== PROBLEM REQUIREMENTS ==
All lines in the records that carry the string "world" are to be shown.

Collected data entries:
== Segment start ==

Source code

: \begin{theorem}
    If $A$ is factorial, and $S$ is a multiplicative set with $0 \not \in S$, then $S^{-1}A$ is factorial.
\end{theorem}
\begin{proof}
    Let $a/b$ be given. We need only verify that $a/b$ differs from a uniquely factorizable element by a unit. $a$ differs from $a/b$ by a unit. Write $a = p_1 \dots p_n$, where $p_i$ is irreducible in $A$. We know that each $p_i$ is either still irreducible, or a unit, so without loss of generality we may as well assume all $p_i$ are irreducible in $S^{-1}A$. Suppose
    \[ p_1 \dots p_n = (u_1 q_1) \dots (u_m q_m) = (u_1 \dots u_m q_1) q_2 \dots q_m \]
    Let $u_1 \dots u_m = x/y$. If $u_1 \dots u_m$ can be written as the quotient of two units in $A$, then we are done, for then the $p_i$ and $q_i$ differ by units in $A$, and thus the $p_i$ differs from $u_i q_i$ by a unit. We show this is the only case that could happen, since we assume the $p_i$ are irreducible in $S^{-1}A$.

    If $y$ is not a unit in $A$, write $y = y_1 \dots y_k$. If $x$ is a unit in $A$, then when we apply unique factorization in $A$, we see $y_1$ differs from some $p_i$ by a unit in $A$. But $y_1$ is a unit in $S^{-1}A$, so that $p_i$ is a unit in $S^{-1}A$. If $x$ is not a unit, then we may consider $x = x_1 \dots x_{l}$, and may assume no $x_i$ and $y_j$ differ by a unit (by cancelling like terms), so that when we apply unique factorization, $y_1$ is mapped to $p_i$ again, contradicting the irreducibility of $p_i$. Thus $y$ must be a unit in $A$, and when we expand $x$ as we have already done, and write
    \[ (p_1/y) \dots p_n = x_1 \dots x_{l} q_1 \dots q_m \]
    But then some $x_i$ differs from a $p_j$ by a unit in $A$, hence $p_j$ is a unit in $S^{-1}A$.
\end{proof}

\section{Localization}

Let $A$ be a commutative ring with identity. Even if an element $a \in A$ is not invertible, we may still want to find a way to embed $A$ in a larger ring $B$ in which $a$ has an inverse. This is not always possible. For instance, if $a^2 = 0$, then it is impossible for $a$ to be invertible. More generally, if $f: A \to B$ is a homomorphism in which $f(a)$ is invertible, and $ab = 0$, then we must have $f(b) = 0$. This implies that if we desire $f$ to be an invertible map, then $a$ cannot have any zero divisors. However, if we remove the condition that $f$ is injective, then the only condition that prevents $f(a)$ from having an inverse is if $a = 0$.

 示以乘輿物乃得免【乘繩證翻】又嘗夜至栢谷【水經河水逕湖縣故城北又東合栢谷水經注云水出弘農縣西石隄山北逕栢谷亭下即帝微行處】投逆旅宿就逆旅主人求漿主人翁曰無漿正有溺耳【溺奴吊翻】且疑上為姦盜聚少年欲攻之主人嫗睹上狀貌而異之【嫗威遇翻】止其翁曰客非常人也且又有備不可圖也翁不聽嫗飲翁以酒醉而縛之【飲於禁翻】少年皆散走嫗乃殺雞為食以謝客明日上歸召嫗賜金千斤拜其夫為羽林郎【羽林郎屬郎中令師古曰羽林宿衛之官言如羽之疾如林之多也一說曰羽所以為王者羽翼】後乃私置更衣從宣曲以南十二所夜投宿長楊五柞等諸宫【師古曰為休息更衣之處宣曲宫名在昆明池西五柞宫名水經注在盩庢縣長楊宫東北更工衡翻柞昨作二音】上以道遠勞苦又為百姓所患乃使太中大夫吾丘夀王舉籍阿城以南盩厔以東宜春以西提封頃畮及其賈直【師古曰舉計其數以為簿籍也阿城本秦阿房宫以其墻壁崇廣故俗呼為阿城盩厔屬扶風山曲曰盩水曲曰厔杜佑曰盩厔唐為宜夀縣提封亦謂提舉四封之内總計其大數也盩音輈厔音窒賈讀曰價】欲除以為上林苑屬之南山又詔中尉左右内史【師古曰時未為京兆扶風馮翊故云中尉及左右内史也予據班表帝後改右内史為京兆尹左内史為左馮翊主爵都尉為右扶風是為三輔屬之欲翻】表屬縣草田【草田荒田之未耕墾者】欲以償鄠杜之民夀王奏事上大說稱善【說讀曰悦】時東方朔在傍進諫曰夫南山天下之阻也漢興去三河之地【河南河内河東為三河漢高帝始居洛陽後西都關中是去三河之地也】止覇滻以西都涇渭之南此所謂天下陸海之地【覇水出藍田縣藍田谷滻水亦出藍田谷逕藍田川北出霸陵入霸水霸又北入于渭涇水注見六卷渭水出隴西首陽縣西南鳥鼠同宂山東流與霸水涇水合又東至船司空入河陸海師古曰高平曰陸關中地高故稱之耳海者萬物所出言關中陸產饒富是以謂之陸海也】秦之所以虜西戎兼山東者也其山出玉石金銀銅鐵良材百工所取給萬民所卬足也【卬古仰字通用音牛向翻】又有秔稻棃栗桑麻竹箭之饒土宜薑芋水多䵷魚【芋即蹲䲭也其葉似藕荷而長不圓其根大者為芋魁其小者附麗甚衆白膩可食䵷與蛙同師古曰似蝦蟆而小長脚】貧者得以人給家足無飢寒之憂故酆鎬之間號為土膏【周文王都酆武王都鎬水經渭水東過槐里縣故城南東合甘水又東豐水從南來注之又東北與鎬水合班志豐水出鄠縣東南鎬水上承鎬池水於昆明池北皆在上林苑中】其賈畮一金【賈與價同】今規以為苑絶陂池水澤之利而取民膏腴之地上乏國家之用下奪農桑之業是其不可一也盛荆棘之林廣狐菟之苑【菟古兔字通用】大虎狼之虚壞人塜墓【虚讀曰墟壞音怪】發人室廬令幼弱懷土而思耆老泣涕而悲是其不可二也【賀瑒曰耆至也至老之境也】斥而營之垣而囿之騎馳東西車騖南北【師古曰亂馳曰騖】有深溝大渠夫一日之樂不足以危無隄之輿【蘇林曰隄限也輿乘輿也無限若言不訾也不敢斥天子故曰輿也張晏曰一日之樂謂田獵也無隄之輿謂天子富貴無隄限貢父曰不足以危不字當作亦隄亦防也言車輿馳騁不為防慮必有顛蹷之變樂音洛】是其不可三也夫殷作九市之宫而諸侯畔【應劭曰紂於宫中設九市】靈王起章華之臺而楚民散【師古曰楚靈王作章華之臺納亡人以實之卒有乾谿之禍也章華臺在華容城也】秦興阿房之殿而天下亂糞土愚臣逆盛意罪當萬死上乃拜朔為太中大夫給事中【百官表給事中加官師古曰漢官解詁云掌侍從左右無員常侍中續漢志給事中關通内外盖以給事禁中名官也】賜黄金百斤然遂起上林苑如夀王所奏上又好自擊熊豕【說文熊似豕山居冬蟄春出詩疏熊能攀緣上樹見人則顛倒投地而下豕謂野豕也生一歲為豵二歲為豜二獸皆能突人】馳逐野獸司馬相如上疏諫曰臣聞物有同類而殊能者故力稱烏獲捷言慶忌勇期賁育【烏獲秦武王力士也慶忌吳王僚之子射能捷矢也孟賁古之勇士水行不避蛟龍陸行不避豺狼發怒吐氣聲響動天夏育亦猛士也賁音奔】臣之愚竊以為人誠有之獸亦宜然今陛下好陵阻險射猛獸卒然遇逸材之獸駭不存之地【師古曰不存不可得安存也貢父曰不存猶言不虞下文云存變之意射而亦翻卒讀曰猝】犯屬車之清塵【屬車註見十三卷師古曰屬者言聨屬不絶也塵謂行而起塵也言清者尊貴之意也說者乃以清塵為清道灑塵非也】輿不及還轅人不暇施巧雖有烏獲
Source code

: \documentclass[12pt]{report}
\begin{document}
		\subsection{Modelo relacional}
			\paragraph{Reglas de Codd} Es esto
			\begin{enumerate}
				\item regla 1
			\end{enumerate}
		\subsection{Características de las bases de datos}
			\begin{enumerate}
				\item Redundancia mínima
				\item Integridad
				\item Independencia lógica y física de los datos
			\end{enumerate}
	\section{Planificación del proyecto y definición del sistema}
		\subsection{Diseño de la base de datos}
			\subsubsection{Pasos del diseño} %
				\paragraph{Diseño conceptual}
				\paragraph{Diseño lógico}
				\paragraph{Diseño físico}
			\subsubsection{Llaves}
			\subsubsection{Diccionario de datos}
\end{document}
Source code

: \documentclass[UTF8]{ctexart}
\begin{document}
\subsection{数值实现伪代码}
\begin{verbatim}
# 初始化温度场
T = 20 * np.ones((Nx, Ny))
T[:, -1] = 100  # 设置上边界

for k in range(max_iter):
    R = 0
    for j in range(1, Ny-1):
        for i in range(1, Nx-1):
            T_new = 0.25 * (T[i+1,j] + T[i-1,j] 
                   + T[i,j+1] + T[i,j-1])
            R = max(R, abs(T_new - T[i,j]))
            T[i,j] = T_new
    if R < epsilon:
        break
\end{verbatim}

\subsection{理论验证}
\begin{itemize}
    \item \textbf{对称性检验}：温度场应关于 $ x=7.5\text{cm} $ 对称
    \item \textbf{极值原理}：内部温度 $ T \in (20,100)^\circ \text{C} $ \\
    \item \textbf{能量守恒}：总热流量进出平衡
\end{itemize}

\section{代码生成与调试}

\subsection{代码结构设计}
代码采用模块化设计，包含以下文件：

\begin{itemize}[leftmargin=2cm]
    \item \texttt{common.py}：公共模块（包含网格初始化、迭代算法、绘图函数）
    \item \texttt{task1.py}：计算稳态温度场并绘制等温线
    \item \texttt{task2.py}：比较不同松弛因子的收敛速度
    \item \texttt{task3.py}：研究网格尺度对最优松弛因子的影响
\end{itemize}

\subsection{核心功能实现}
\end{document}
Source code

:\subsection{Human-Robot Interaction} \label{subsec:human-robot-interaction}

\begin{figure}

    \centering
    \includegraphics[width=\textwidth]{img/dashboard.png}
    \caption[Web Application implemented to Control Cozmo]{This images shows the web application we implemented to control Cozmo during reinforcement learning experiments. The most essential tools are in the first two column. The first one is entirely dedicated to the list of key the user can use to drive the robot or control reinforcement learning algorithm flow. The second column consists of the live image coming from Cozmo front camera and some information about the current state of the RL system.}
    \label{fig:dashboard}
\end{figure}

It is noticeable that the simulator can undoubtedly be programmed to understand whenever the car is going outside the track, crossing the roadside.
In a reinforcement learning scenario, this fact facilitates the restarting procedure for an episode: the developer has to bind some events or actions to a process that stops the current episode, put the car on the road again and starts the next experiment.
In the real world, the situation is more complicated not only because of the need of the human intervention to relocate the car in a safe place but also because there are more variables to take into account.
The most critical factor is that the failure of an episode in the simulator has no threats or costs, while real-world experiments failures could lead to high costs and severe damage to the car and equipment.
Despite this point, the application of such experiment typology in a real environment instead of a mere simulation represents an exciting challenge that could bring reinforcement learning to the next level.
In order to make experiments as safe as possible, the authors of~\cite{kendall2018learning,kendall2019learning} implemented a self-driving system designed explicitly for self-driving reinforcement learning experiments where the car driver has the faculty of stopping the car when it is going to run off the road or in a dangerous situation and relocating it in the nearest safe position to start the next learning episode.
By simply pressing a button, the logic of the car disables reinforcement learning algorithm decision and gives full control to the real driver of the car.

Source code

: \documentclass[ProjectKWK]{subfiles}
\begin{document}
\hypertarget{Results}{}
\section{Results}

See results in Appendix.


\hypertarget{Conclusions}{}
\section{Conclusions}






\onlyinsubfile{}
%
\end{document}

== Segment end ==

== RESPONSE TO THIS EXERCISE ==
In the real world, the situation is more complicated not only because of the need of the human intervention to relocate the car in a safe place but also because there are more variables to take into account.
The most critical factor is that the failure of an episode in the simulator has no threats or costs, while real-world experiments failures could lead to high costs and severe damage to the car and equipment.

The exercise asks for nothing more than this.